How to Guide Adaptive Depth Sampling?

TL;DR

This paper introduces a method for adaptive depth sampling that uses a neural network to generate importance maps guiding where to sample more densely, improving reconstruction quality over traditional methods.

Contribution

A novel modular framework that leverages neural networks to produce importance maps for adaptive depth sampling, adaptable to various hardware and error measures.

Findings

Outperforms grid and random sampling patterns in simulations

Achieves better reconstruction quality than recent adaptive algorithms

Flexible framework adaptable to different hardware and error measures

Abstract

Recent advances in depth sensing technologies allow fast electronic maneuvering of the laser beam, as opposed to fixed mechanical rotations. This will enable future sensors, in principle, to vary in real-time the sampling pattern. We examine here the abstract problem of whether adapting the sampling pattern for a given frame can reduce the reconstruction error or allow a sparser pattern. We propose a constructive generic method to guide adaptive depth sampling algorithms. Given a sampling budget B, a depth predictor P and a desired quality measure M, we propose an Importance Map that highlights important sampling locations.

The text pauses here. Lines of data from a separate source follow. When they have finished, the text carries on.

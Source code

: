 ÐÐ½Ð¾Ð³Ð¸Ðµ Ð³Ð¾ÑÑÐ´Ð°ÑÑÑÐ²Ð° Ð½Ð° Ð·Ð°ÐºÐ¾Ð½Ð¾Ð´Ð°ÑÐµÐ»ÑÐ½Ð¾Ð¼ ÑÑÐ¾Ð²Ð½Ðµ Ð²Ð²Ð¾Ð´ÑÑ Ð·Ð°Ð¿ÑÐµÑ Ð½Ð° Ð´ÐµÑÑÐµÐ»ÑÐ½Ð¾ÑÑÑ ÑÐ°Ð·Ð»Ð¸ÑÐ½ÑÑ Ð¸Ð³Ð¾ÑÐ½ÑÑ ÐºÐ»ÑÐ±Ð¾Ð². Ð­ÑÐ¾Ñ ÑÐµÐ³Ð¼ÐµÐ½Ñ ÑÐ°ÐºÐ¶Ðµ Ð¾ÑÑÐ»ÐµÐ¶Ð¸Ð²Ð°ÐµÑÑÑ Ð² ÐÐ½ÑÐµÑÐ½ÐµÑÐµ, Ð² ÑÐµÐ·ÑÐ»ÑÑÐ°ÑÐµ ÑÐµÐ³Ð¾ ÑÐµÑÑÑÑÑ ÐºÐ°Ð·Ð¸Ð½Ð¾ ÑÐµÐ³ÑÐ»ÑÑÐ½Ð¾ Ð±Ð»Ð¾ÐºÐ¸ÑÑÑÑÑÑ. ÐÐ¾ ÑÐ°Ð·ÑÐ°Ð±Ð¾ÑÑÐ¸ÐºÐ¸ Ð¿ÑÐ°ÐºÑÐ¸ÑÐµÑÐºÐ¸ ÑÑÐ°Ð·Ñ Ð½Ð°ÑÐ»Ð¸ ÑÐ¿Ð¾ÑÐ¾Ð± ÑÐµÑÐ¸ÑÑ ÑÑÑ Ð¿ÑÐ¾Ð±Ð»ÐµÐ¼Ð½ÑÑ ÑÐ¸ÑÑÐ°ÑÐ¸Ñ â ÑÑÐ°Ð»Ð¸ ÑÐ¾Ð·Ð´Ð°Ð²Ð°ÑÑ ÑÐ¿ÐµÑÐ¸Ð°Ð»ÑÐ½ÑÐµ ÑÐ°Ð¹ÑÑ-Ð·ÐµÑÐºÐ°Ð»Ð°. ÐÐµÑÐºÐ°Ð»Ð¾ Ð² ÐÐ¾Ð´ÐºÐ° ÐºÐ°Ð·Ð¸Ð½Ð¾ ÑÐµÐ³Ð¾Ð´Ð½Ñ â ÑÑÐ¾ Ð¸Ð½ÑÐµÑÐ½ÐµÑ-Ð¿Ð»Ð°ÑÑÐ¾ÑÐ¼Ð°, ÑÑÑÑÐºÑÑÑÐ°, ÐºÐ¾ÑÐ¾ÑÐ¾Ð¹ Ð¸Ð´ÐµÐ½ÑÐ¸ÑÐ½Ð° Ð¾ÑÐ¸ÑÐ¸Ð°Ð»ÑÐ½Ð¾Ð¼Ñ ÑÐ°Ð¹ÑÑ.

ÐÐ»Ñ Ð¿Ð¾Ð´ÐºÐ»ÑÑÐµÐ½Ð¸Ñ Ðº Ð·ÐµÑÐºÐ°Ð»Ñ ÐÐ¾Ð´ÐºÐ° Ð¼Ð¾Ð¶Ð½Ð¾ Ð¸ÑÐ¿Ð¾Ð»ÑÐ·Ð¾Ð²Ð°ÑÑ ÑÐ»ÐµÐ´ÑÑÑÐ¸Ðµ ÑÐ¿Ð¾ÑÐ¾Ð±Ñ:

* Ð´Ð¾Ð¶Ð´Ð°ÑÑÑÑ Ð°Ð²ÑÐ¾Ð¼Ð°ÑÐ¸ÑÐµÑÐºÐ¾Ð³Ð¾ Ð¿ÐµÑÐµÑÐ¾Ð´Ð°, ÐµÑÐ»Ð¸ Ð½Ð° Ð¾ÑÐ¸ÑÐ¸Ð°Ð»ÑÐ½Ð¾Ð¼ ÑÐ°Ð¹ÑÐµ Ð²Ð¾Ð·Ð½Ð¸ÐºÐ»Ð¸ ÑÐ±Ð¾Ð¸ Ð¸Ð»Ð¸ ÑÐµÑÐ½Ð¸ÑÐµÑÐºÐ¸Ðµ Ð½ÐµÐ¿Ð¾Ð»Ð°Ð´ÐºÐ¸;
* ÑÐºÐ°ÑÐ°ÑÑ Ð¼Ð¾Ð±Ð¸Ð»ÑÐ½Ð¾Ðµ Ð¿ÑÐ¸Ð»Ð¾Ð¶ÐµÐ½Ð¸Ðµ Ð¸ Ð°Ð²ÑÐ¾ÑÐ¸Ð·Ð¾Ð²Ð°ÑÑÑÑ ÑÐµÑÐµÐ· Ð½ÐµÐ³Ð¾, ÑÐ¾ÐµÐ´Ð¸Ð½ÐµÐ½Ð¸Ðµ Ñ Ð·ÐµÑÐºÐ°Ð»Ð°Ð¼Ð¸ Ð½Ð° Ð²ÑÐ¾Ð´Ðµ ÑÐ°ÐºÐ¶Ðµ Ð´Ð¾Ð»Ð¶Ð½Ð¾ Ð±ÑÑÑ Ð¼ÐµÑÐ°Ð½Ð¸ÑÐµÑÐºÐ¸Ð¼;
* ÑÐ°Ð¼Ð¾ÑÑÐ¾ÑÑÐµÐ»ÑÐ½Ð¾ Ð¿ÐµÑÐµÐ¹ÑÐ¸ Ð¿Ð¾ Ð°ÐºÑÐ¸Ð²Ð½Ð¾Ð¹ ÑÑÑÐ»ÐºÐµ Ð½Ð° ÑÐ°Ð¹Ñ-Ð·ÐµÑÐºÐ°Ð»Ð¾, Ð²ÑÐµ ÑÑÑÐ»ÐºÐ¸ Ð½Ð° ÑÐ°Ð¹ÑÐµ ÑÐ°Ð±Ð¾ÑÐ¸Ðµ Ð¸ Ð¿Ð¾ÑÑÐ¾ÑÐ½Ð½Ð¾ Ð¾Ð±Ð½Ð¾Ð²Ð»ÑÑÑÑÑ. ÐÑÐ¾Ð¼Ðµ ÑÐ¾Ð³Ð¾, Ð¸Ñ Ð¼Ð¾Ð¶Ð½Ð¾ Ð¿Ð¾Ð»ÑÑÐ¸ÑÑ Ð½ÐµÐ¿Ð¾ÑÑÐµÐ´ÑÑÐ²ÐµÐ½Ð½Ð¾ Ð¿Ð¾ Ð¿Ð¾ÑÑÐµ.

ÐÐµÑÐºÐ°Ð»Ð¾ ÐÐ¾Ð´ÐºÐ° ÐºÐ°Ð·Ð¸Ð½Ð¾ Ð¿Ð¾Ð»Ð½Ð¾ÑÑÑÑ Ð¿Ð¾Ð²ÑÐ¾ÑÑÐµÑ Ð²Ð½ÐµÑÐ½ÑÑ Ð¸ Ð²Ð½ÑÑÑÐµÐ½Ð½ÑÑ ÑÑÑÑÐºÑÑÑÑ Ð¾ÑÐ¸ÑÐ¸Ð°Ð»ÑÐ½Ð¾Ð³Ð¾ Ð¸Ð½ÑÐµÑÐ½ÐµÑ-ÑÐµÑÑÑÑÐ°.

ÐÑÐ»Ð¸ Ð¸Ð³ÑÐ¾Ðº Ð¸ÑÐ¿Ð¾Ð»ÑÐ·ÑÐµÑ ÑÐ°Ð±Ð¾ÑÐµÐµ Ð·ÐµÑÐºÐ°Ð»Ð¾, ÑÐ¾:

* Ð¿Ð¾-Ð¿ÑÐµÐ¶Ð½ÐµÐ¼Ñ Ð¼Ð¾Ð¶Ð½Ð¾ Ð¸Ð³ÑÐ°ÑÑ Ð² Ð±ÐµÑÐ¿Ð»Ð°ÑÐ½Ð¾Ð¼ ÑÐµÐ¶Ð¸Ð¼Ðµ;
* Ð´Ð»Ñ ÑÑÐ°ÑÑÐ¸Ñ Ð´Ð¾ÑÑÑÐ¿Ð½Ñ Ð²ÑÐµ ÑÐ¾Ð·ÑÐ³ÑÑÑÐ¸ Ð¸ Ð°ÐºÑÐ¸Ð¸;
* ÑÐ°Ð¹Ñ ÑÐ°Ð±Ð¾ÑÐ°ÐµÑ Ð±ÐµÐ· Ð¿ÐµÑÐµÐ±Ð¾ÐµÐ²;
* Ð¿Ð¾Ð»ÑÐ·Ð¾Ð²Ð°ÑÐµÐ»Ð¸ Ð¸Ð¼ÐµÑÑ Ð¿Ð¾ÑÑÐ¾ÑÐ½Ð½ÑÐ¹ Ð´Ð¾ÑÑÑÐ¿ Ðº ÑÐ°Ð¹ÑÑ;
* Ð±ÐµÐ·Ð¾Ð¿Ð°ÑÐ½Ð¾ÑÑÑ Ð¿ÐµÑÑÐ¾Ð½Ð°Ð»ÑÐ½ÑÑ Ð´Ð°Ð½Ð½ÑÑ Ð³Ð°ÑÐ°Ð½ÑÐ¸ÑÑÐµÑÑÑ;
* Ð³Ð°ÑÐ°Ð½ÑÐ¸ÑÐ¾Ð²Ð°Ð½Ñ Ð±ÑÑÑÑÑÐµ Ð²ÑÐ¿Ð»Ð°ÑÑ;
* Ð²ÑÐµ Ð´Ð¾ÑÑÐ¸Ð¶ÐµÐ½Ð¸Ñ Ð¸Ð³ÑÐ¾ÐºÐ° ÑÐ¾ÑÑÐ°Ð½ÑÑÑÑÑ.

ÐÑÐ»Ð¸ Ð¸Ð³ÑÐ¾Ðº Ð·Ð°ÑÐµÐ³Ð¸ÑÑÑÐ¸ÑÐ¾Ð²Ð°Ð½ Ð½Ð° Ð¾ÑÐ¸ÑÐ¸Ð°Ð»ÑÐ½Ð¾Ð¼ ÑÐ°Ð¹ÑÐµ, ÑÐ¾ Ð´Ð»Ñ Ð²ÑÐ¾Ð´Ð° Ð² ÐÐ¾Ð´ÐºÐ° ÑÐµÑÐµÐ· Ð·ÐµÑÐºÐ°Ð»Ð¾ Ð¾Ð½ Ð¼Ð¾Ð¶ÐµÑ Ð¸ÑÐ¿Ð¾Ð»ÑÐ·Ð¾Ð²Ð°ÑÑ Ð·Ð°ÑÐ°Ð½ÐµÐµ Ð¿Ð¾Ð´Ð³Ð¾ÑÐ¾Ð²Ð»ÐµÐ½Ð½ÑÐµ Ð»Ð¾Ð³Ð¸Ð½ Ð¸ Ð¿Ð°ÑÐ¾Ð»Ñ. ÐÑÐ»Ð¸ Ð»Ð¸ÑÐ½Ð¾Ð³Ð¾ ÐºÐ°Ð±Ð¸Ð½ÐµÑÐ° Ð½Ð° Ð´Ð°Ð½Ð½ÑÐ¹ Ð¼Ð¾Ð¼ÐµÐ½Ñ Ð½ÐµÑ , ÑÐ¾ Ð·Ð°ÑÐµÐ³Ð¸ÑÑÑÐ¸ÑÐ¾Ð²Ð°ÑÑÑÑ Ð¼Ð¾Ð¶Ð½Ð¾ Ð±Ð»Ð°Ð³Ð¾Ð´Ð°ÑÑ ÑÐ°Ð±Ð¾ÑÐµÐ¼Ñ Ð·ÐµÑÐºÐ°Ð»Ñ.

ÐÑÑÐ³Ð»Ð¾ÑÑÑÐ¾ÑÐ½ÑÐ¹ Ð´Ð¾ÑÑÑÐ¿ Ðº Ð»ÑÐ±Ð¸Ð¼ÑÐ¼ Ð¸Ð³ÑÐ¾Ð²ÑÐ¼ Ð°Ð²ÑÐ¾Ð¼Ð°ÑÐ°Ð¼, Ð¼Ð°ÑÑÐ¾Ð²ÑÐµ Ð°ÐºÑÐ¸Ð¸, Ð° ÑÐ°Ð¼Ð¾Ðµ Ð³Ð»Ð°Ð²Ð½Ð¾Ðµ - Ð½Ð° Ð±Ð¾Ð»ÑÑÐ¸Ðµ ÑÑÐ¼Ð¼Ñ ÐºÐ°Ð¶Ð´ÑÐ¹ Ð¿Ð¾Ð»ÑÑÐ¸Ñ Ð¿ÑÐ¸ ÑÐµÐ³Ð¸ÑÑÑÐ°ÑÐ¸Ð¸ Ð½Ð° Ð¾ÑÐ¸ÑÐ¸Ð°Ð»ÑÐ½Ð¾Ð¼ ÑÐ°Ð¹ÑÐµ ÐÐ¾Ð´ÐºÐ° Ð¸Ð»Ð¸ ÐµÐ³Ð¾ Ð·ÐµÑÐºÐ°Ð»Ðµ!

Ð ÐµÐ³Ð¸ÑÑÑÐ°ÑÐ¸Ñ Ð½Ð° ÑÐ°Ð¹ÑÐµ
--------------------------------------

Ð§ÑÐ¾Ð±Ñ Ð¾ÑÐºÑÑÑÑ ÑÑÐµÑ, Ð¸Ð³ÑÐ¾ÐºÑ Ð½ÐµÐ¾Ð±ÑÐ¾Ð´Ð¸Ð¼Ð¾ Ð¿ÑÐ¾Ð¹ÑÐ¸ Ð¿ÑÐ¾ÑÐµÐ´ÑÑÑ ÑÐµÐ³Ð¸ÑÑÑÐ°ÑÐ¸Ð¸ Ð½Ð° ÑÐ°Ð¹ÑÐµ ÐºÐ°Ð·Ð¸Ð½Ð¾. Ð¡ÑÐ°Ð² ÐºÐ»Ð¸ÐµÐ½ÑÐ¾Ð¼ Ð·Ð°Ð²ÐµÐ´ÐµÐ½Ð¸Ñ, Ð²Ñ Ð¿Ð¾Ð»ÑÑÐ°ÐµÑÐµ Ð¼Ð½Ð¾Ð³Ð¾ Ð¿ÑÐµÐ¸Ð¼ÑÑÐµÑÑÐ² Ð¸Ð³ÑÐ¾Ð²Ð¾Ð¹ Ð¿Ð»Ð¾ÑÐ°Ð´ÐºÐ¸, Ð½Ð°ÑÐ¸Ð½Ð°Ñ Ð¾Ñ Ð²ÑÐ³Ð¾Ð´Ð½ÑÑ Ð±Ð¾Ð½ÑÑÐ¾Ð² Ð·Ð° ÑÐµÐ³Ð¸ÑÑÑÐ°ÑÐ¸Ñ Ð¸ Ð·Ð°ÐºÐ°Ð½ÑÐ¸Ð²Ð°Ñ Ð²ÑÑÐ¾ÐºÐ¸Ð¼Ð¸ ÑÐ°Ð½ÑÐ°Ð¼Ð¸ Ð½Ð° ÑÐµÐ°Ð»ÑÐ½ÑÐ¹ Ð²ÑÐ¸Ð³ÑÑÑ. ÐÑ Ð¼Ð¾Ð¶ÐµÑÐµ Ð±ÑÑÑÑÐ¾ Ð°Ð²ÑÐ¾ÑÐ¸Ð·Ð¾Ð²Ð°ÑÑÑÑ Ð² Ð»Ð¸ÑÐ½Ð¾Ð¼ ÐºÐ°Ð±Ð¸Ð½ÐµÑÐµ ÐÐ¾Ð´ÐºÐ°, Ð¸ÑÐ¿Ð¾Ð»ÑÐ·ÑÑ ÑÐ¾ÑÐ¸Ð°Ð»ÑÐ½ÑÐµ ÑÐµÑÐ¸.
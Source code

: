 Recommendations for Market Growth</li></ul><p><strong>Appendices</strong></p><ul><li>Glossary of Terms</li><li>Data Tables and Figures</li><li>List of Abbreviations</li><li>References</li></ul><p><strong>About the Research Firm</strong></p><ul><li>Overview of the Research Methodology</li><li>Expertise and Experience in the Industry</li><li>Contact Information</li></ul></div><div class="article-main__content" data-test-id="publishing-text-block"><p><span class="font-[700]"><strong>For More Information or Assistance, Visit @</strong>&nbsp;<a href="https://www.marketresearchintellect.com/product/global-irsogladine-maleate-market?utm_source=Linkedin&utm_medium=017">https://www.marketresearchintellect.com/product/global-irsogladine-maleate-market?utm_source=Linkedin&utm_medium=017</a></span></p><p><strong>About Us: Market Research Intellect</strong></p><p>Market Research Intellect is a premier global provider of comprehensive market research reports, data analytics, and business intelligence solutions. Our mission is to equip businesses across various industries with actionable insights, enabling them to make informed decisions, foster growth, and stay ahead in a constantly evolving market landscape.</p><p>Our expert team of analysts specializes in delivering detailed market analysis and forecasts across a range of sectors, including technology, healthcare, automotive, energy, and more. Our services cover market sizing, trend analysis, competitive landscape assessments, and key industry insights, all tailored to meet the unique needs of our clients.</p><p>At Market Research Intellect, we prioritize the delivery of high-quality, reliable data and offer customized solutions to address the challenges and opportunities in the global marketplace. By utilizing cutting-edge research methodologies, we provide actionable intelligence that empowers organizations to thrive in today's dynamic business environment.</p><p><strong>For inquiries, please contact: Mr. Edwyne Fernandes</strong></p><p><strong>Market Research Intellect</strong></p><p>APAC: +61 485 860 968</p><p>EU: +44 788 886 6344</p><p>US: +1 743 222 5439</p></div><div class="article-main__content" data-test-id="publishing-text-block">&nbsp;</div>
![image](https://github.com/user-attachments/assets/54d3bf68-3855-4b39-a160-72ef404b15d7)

This map is defined for a given frame as the per-pixel expected value of M produced by the predictor P, given a pattern of B random samples. This map can be well estimated in a training phase. We show that a neural network can learn to produce a highly faithful Importance Map, given an RGB image. We then suggest an algorithm to produce a sampling pattern for the scene, which is denser in regions that are harder to reconstruct. The sampling strategy of our modular framework can be adjusted according to hardware limitations, type of depth predictor, and any custom reconstruction error measure that should be minimized. We validate through simulations that our approach outperforms grid and random sampling patterns as well as recent state-of-the-art adaptive algorithms.